> **Goal of the exercise**: From the records below, extract only the lines running from the line with "- Email input" to the line with "## React hook form", both lines included, reproducing them exactly.
----
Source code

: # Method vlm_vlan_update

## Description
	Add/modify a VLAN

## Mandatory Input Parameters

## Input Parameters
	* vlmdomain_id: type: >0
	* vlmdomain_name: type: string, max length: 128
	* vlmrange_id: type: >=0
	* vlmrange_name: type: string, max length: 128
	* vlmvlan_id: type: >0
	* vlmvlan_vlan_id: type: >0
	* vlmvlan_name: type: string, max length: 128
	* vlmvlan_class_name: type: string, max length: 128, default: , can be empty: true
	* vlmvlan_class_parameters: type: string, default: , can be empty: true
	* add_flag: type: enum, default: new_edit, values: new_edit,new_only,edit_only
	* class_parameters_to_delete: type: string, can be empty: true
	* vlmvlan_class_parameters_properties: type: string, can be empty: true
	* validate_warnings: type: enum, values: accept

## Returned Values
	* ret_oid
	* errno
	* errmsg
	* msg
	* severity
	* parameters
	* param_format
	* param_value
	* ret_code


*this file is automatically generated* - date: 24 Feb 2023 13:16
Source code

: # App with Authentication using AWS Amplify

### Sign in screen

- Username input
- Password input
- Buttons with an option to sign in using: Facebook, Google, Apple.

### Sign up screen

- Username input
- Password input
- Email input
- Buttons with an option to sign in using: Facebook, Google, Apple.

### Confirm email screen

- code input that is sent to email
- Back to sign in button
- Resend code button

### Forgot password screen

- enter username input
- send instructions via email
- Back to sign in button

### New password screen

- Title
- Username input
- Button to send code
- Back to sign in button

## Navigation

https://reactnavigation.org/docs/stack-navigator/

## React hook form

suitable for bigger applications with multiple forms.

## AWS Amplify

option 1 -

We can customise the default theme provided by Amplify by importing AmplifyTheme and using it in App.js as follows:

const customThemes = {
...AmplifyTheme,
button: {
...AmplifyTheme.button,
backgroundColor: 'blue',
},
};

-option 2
----
> **Solution**:
- Email input
- Buttons with an option to sign in using: Facebook, Google, Apple.

### Confirm email screen

- code input that is sent to email
- Back to sign in button
- Resend code button

### Forgot password screen

- enter username input
- send instructions via email
- Back to sign in button

### New password screen

- Title
- Username input
- Button to send code
- Back to sign in button

## Navigation

https://reactnavigation.org/docs/stack-navigator/

## React hook form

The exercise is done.